ノバレーゼのイントラネットに掲載されている「2015年上期有休取得計画達成率ランキング」。100%を達成していない店舗や部署は、ランキングの背景が灰色に…

エンタメ休暇、スポーツ観戦休暇…
3日以上休めば補助金が出る会社も

 ブライダル業界にも負けず劣らず、過酷な労働環境のイメージがあるのがゲーム業界だろう。そんな業界でユニークな休暇制度持っているのが、gloopsだ。同社は、2013年7月より「エンタメ休暇」という、年間1日か半休×2回の特別休暇が取れる制度を導入した。
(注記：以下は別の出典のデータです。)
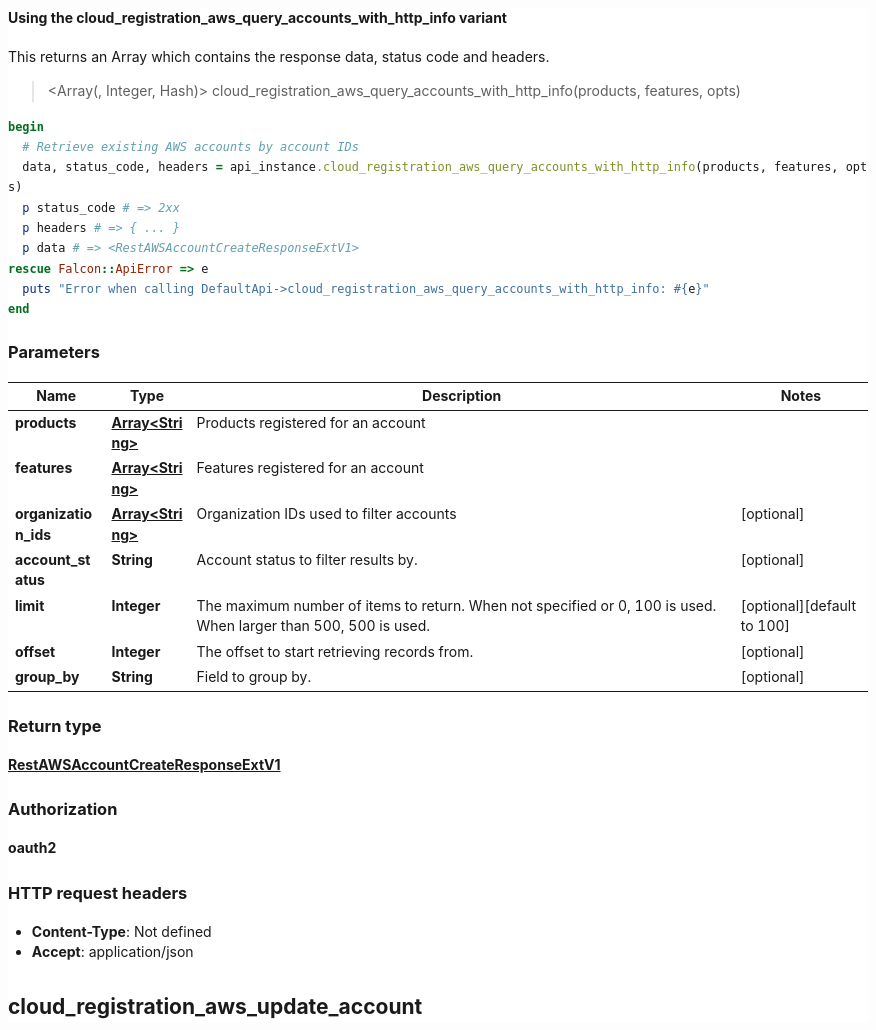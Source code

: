 #### Using the cloud_registration_aws_query_accounts_with_http_info variant

This returns an Array which contains the response data, status code and headers.

> <Array(<RestAWSAccountCreateResponseExtV1>, Integer, Hash)> cloud_registration_aws_query_accounts_with_http_info(products, features, opts)

```ruby
begin
  # Retrieve existing AWS accounts by account IDs
  data, status_code, headers = api_instance.cloud_registration_aws_query_accounts_with_http_info(products, features, opts)
  p status_code # => 2xx
  p headers # => { ... }
  p data # => <RestAWSAccountCreateResponseExtV1>
rescue Falcon::ApiError => e
  puts "Error when calling DefaultApi->cloud_registration_aws_query_accounts_with_http_info: #{e}"
end
```

### Parameters

| Name | Type | Description | Notes |
| ---- | ---- | ----------- | ----- |
| **products** | [**Array&lt;String&gt;**](String.md) | Products registered for an account |  |
| **features** | [**Array&lt;String&gt;**](String.md) | Features registered for an account |  |
| **organization_ids** | [**Array&lt;String&gt;**](String.md) | Organization IDs used to filter accounts | [optional] |
| **account_status** | **String** | Account status to filter results by. | [optional] |
| **limit** | **Integer** | The maximum number of items to return. When not specified or 0, 100 is used. When larger than 500, 500 is used. | [optional][default to 100] |
| **offset** | **Integer** | The offset to start retrieving records from. | [optional] |
| **group_by** | **String** | Field to group by. | [optional] |

### Return type

[**RestAWSAccountCreateResponseExtV1**](RestAWSAccountCreateResponseExtV1.md)

### Authorization

**oauth2**

### HTTP request headers

- **Content-Type**: Not defined
- **Accept**: application/json


## cloud_registration_aws_update_account
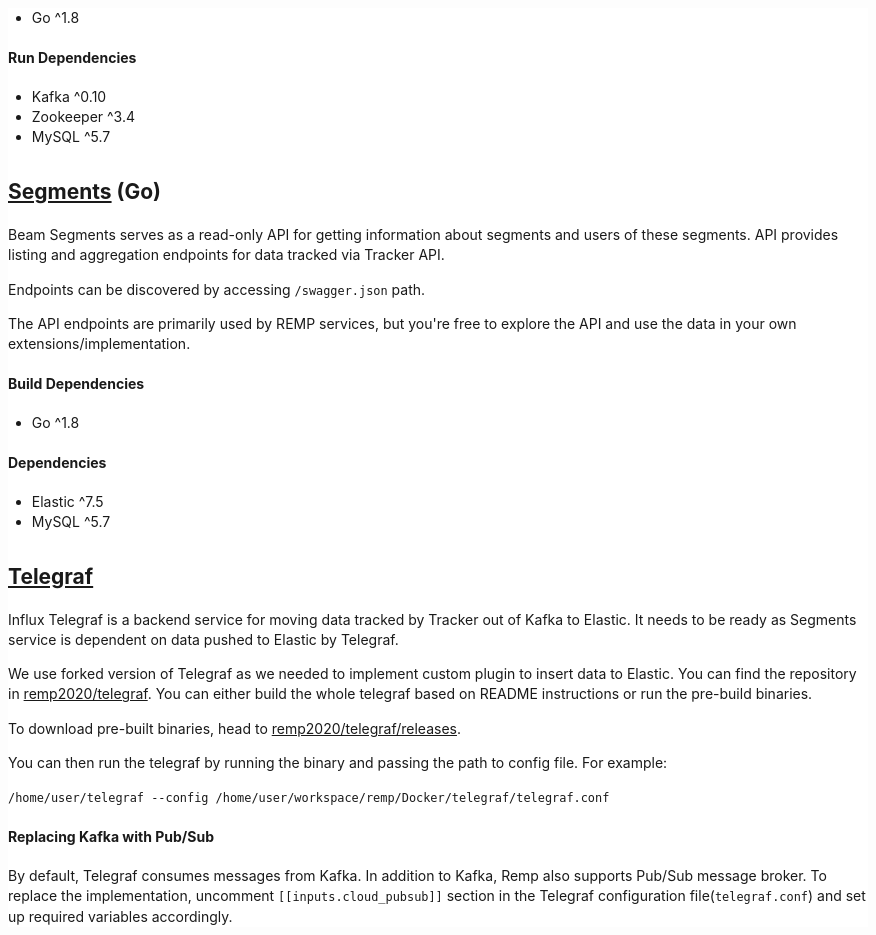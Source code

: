 - Go ^1.8

#### Run Dependencies

- Kafka ^0.10
- Zookeeper ^3.4
- MySQL ^5.7

## [Segments](go/cmd/segments) (Go)

Beam Segments serves as a read-only API for getting information about segments and users of these segments.
API provides listing and aggregation endpoints for data tracked via Tracker API.

Endpoints can be discovered by accessing `/swagger.json` path.

The API endpoints are primarily used by REMP services, but you're free to explore the API and use the data
in your own extensions/implementation.

#### Build Dependencies

- Go ^1.8

#### Dependencies

- Elastic ^7.5
- MySQL ^5.7

## [Telegraf](../Docker/telegraf)

Influx Telegraf is a backend service for moving data tracked by Tracker out of Kafka to Elastic. It needs
to be ready as Segments service is dependent on data pushed to Elastic by Telegraf.

We use forked version of Telegraf as we needed to implement custom plugin to insert data to Elastic.
You can find the repository in [remp2020/telegraf](https://github.com/remp2020/telegraf). You can either
build the whole telegraf based on README instructions or run the pre-build binaries.

To download pre-built binaries, head to [remp2020/telegraf/releases](https://github.com/remp2020/telegraf/releases).

You can then run the telegraf by running the binary and passing the path to config file. For example:

```
/home/user/telegraf --config /home/user/workspace/remp/Docker/telegraf/telegraf.conf
```

#### Replacing Kafka with Pub/Sub

By default, Telegraf consumes messages from Kafka. In addition to Kafka, Remp also supports Pub/Sub message broker. 
To replace the implementation, uncomment `[[inputs.cloud_pubsub]]` section in the Telegraf configuration  file(`telegraf.conf`) and set up required variables accordingly. 
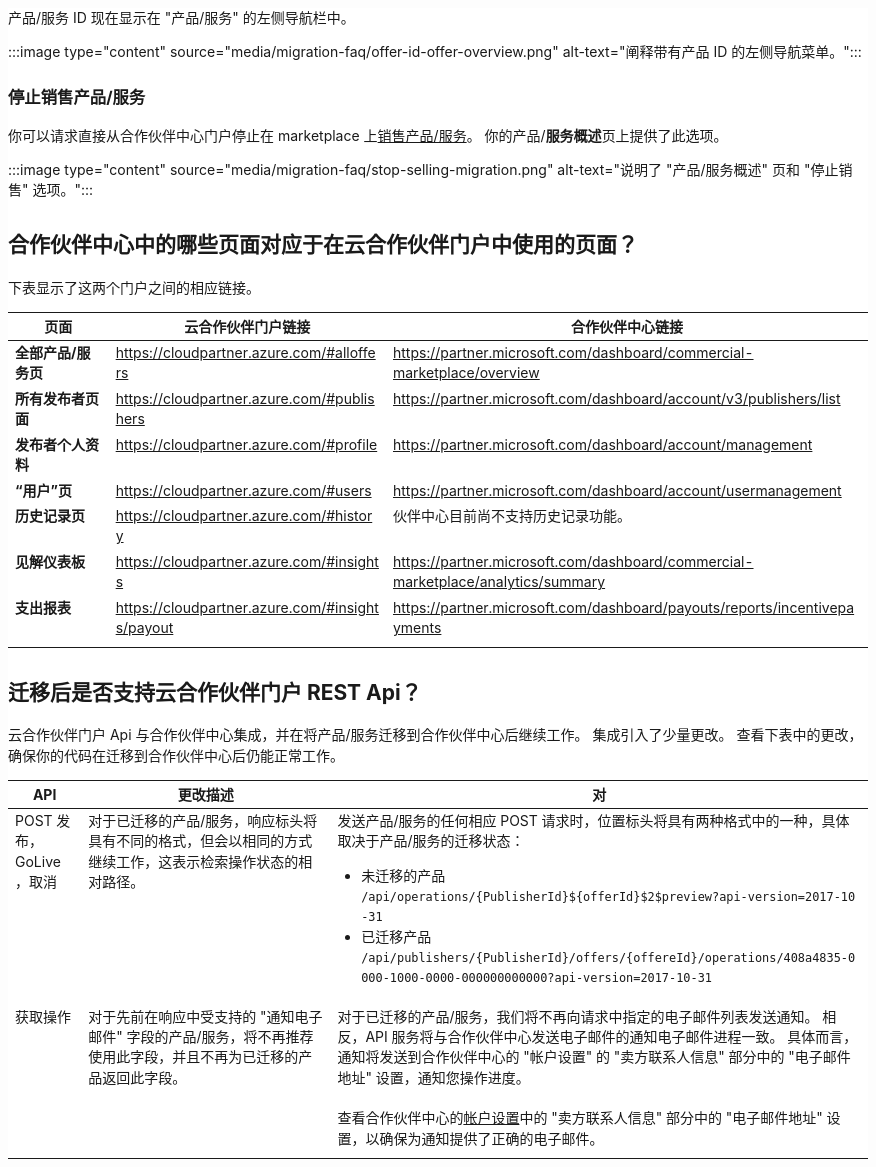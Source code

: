 产品/服务 ID 现在显示在 "产品/服务" 的左侧导航栏中。

:::image type="content" source="media/migration-faq/offer-id-offer-overview.png" alt-text="阐释带有产品 ID 的左侧导航菜单。":::

### <a name="stop-selling-an-offer"></a>停止销售产品/服务

你可以请求直接从合作伙伴中心门户停止在 marketplace 上[销售产品/服务](https://docs.microsoft.com/azure/marketplace/partner-center-portal/update-existing-offer#stop-selling-an-offer-or-plan)。 你的产品/**服务概述**页上提供了此选项。

:::image type="content" source="media/migration-faq/stop-selling-migration.png" alt-text="说明了 "产品/服务概述" 页和 "停止销售" 选项。":::

## <a name="what-pages-in-partner-center-correspond-to-pages-i-used-in-the-cloud-partner-portal"></a>合作伙伴中心中的哪些页面对应于在云合作伙伴门户中使用的页面？

下表显示了这两个门户之间的相应链接。

| 页面 | 云合作伙伴门户链接 | 合作伙伴中心链接 |
|------|---------------------------|---------------------|
| **全部产品/服务页** | https://cloudpartner.azure.com/#alloffers | https://partner.microsoft.com/dashboard/commercial-marketplace/overview |
| **所有发布者页面** | https://cloudpartner.azure.com/#publishers | https://partner.microsoft.com/dashboard/account/v3/publishers/list |
| **发布者个人资料** | https://cloudpartner.azure.com/#profile | https://partner.microsoft.com/dashboard/account/management |
| **“用户”页** | https://cloudpartner.azure.com/#users | https://partner.microsoft.com/dashboard/account/usermanagement |
| **历史记录页** | https://cloudpartner.azure.com/#history | 伙伴中心目前尚不支持历史记录功能。 |
| **见解仪表板** | https://cloudpartner.azure.com/#insights | https://partner.microsoft.com/dashboard/commercial-marketplace/analytics/summary |
| **支出报表** | https://cloudpartner.azure.com/#insights/payout | https://partner.microsoft.com/dashboard/payouts/reports/incentivepayments |
| | |

## <a name="will-the-cloud-partner-portal-rest-apis-be-supported-post-migration"></a>迁移后是否支持云合作伙伴门户 REST Api？

云合作伙伴门户 Api 与合作伙伴中心集成，并在将产品/服务迁移到合作伙伴中心后继续工作。 集成引入了少量更改。 查看下表中的更改，确保你的代码在迁移到合作伙伴中心后仍能正常工作。

| **API** | **更改描述** | **对** |
| ------- | ---------------------- | ---------- |
| POST 发布，GoLive，取消 | 对于已迁移的产品/服务，响应标头将具有不同的格式，但会以相同的方式继续工作，这表示检索操作状态的相对路径。 | 发送产品/服务的任何相应 POST 请求时，位置标头将具有两种格式中的一种，具体取决于产品/服务的迁移状态：<ul><li>未迁移的产品<br>`/api/operations/{PublisherId}${offerId}$2$preview?api-version=2017-10-31`</li><li>已迁移产品<br>`/api/publishers/{PublisherId}/offers/{offereId}/operations/408a4835-0000-1000-0000-000000000000?api-version=2017-10-31`</li> |
| 获取操作 | 对于先前在响应中受支持的 "通知电子邮件" 字段的产品/服务，将不再推荐使用此字段，并且不再为已迁移的产品返回此字段。 | 对于已迁移的产品/服务，我们将不再向请求中指定的电子邮件列表发送通知。 相反，API 服务将与合作伙伴中心发送电子邮件的通知电子邮件进程一致。 具体而言，通知将发送到合作伙伴中心的 "帐户设置" 的 "卖方联系人信息" 部分中的 "电子邮件地址" 设置，通知您操作进度。<br><br>查看合作伙伴中心的[帐户设置](https://partner.microsoft.com/dashboard/account/management)中的 "卖方联系人信息" 部分中的 "电子邮件地址" 设置，以确保为通知提供了正确的电子邮件。  |
| | | |
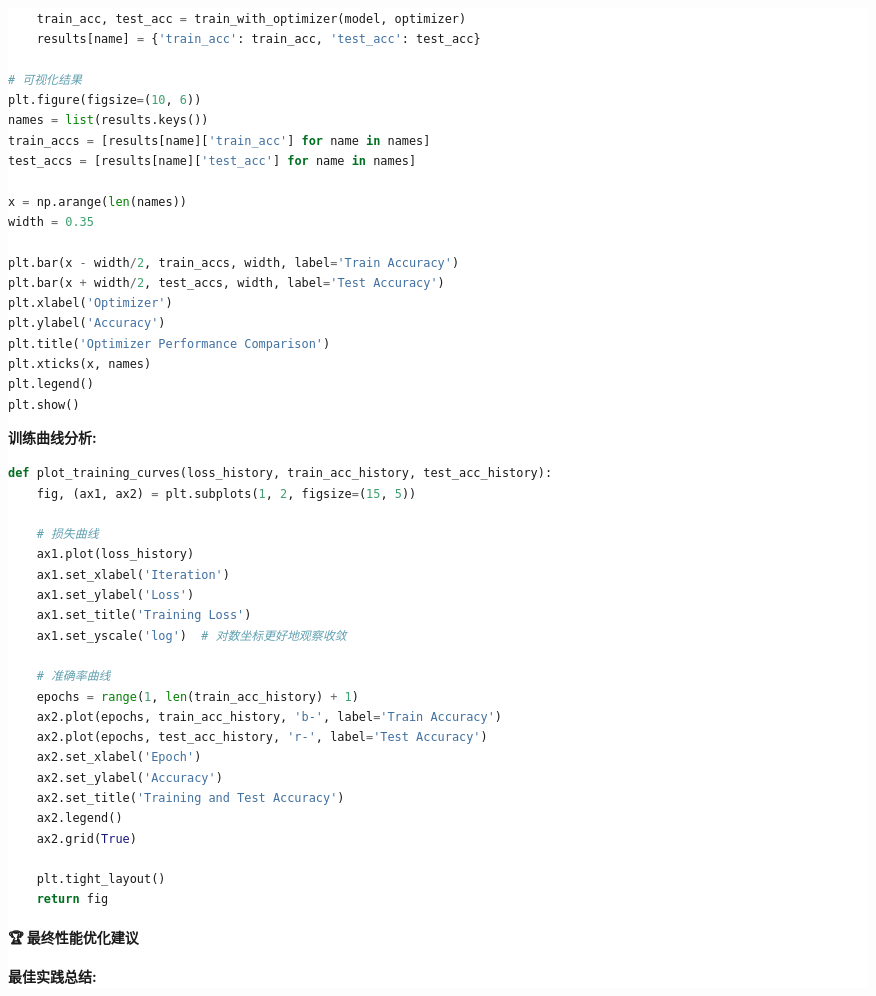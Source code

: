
 ```python
    train_acc, test_acc = train_with_optimizer(model, optimizer)
    results[name] = {'train_acc': train_acc, 'test_acc': test_acc}

# 可视化结果
plt.figure(figsize=(10, 6))
names = list(results.keys())
train_accs = [results[name]['train_acc'] for name in names]
test_accs = [results[name]['test_acc'] for name in names]

x = np.arange(len(names))
width = 0.35

plt.bar(x - width/2, train_accs, width, label='Train Accuracy')
plt.bar(x + width/2, test_accs, width, label='Test Accuracy')
plt.xlabel('Optimizer')
plt.ylabel('Accuracy')
plt.title('Optimizer Performance Comparison')
plt.xticks(x, names)
plt.legend()
plt.show()
```

**训练曲线分析:**
```python
def plot_training_curves(loss_history, train_acc_history, test_acc_history):
    fig, (ax1, ax2) = plt.subplots(1, 2, figsize=(15, 5))

    # 损失曲线
    ax1.plot(loss_history)
    ax1.set_xlabel('Iteration')
    ax1.set_ylabel('Loss')
    ax1.set_title('Training Loss')
    ax1.set_yscale('log')  # 对数坐标更好地观察收敛

    # 准确率曲线
    epochs = range(1, len(train_acc_history) + 1)
    ax2.plot(epochs, train_acc_history, 'b-', label='Train Accuracy')
    ax2.plot(epochs, test_acc_history, 'r-', label='Test Accuracy')
    ax2.set_xlabel('Epoch')
    ax2.set_ylabel('Accuracy')
    ax2.set_title('Training and Test Accuracy')
    ax2.legend()
    ax2.grid(True)

    plt.tight_layout()
    return fig
```

#### 🏆 最终性能优化建议

**最佳实践总结:**
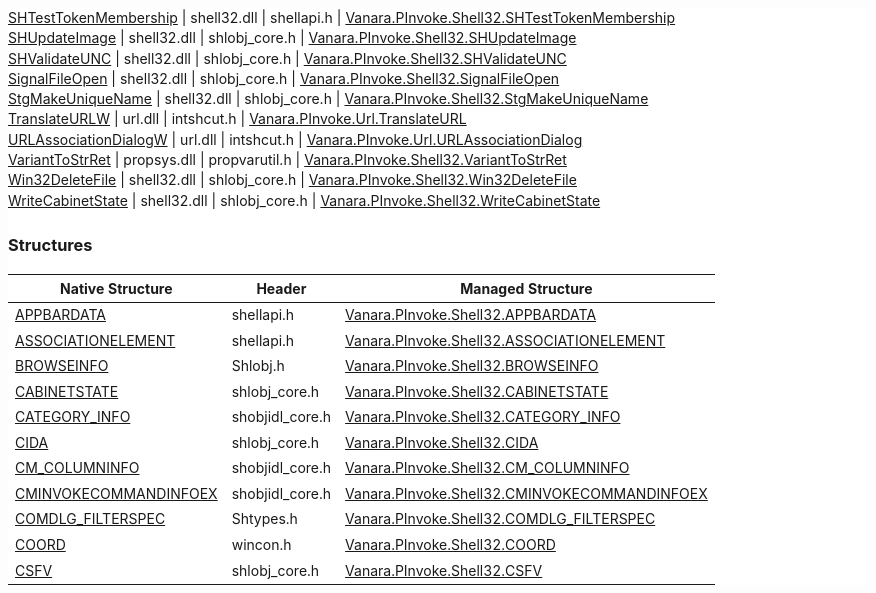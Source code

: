 [SHTestTokenMembership](https://www.google.com/search?num=5&q=SHTestTokenMembership+site%3Adocs.microsoft.com) | shell32.dll | shellapi.h | [Vanara.PInvoke.Shell32.SHTestTokenMembership](https://github.com/dahall/Vanara/search?l=C%23&q=SHTestTokenMembership)  
[SHUpdateImage](https://www.google.com/search?num=5&q=SHUpdateImageA+site%3Adocs.microsoft.com) | shell32.dll | shlobj_core.h | [Vanara.PInvoke.Shell32.SHUpdateImage](https://github.com/dahall/Vanara/search?l=C%23&q=SHUpdateImage)  
[SHValidateUNC](https://www.google.com/search?num=5&q=SHValidateUNC+site%3Adocs.microsoft.com) | shell32.dll | shlobj_core.h | [Vanara.PInvoke.Shell32.SHValidateUNC](https://github.com/dahall/Vanara/search?l=C%23&q=SHValidateUNC)  
[SignalFileOpen](https://www.google.com/search?num=5&q=SignalFileOpen+site%3Adocs.microsoft.com) | shell32.dll | shlobj_core.h | [Vanara.PInvoke.Shell32.SignalFileOpen](https://github.com/dahall/Vanara/search?l=C%23&q=SignalFileOpen)  
[StgMakeUniqueName](https://www.google.com/search?num=5&q=StgMakeUniqueName+site%3Adocs.microsoft.com) | shell32.dll | shlobj_core.h | [Vanara.PInvoke.Shell32.StgMakeUniqueName](https://github.com/dahall/Vanara/search?l=C%23&q=StgMakeUniqueName)  
[TranslateURLW](https://www.google.com/search?num=5&q=TranslateURLW+site%3Adocs.microsoft.com) | url.dll | intshcut.h | [Vanara.PInvoke.Url.TranslateURL](https://github.com/dahall/Vanara/search?l=C%23&q=TranslateURL)  
[URLAssociationDialogW](https://www.google.com/search?num=5&q=URLAssociationDialogW+site%3Adocs.microsoft.com) | url.dll | intshcut.h | [Vanara.PInvoke.Url.URLAssociationDialog](https://github.com/dahall/Vanara/search?l=C%23&q=URLAssociationDialog)  
[VariantToStrRet](https://www.google.com/search?num=5&q=VariantToStrRet+site%3Adocs.microsoft.com) | propsys.dll | propvarutil.h | [Vanara.PInvoke.Shell32.VariantToStrRet](https://github.com/dahall/Vanara/search?l=C%23&q=VariantToStrRet)  
[Win32DeleteFile](https://www.google.com/search?num=5&q=Win32DeleteFile+site%3Adocs.microsoft.com) | shell32.dll | shlobj_core.h | [Vanara.PInvoke.Shell32.Win32DeleteFile](https://github.com/dahall/Vanara/search?l=C%23&q=Win32DeleteFile)  
[WriteCabinetState](https://www.google.com/search?num=5&q=WriteCabinetState+site%3Adocs.microsoft.com) | shell32.dll | shlobj_core.h | [Vanara.PInvoke.Shell32.WriteCabinetState](https://github.com/dahall/Vanara/search?l=C%23&q=WriteCabinetState)  
### Structures  
Native Structure | Header | Managed Structure  
--- | --- | ---  
[APPBARDATA](https://www.google.com/search?num=5&q=APPBARDATA+site%3Adocs.microsoft.com) | shellapi.h | [Vanara.PInvoke.Shell32.APPBARDATA](https://github.com/dahall/Vanara/search?l=C%23&q=APPBARDATA)  
[ASSOCIATIONELEMENT](https://www.google.com/search?num=5&q=ASSOCIATIONELEMENT+site%3Adocs.microsoft.com) | shellapi.h | [Vanara.PInvoke.Shell32.ASSOCIATIONELEMENT](https://github.com/dahall/Vanara/search?l=C%23&q=ASSOCIATIONELEMENT)  
[BROWSEINFO](https://www.google.com/search?num=5&q=BROWSEINFO+site%3Adocs.microsoft.com) | Shlobj.h | [Vanara.PInvoke.Shell32.BROWSEINFO](https://github.com/dahall/Vanara/search?l=C%23&q=BROWSEINFO)  
[CABINETSTATE](https://www.google.com/search?num=5&q=CABINETSTATE+site%3Adocs.microsoft.com) | shlobj_core.h | [Vanara.PInvoke.Shell32.CABINETSTATE](https://github.com/dahall/Vanara/search?l=C%23&q=CABINETSTATE)  
[CATEGORY_INFO](https://www.google.com/search?num=5&q=CATEGORY_INFO+site%3Adocs.microsoft.com) | shobjidl_core.h | [Vanara.PInvoke.Shell32.CATEGORY_INFO](https://github.com/dahall/Vanara/search?l=C%23&q=CATEGORY_INFO)  
[CIDA](https://www.google.com/search?num=5&q=CIDA+site%3Adocs.microsoft.com) | shlobj_core.h | [Vanara.PInvoke.Shell32.CIDA](https://github.com/dahall/Vanara/search?l=C%23&q=CIDA)  
[CM_COLUMNINFO](https://www.google.com/search?num=5&q=CM_COLUMNINFO+site%3Adocs.microsoft.com) | shobjidl_core.h | [Vanara.PInvoke.Shell32.CM_COLUMNINFO](https://github.com/dahall/Vanara/search?l=C%23&q=CM_COLUMNINFO)  
[CMINVOKECOMMANDINFOEX](https://www.google.com/search?num=5&q=CMINVOKECOMMANDINFOEX+site%3Adocs.microsoft.com) | shobjidl_core.h | [Vanara.PInvoke.Shell32.CMINVOKECOMMANDINFOEX](https://github.com/dahall/Vanara/search?l=C%23&q=CMINVOKECOMMANDINFOEX)  
[COMDLG_FILTERSPEC](https://www.google.com/search?num=5&q=COMDLG_FILTERSPEC+site%3Adocs.microsoft.com) | Shtypes.h | [Vanara.PInvoke.Shell32.COMDLG_FILTERSPEC](https://github.com/dahall/Vanara/search?l=C%23&q=COMDLG_FILTERSPEC)  
[COORD](https://www.google.com/search?num=5&q=COORD+site%3Adocs.microsoft.com) | wincon.h | [Vanara.PInvoke.Shell32.COORD](https://github.com/dahall/Vanara/search?l=C%23&q=COORD)  
[CSFV](https://www.google.com/search?num=5&q=CSFV+site%3Adocs.microsoft.com) | shlobj_core.h | [Vanara.PInvoke.Shell32.CSFV](https://github.com/dahall/Vanara/search?l=C%23&q=CSFV)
「新しいゲームの発売日に休む」「丸1日映画を観続ける」「平日にディズニーランド」など、堂々と遊ぶために休めるのがこの休暇の魅力。「エンタメ休暇の取得率は7割を超えており、2014年は前年よりも10%以上も取得率がアップした」(同社人事グループマネジャー・岩藤洋志さん)というのだから、効果は絶大だ。そんな同社も2年ほど前は休みが取りづらかったそうだが、この仕組みが功を奏し、年次有給休暇の新規取得率も10%以上アップしたという。

 インターネット広告事業を行うファンコミュニケーションズは、「スポーツ観戦推奨時間休暇」を導入している。きっかけは、2013年6月4日に行われたW杯アジア地区最終予選の日本vsオーストラリア戦だった。もともと重要な試合は、社内にモニターを設置してみんなで観戦していたが、社員が増えてきたことで見づらくなった。そこで社長の「早く帰って良い!」という鶴の一声をきっかけに、日本国民の多くが応援するような重要な大会の際は、この制度が発動するという。

 最近では、7月6日に行われたFIFA女子ワールドカップの決勝で適用された。その日はもともと四半期に1度行われる全社会議の予定だったが、開始時間を10時から11時にずらし、出社時間も9時半から10時半に変更。その1時間分は時間単位の有給休暇扱いになったという。有休扱いに決まったのは、7月2日と突然のことだったが、同社管理部の生沼園美さんによると、「全社員の8割程度が取得している」というから驚きだ。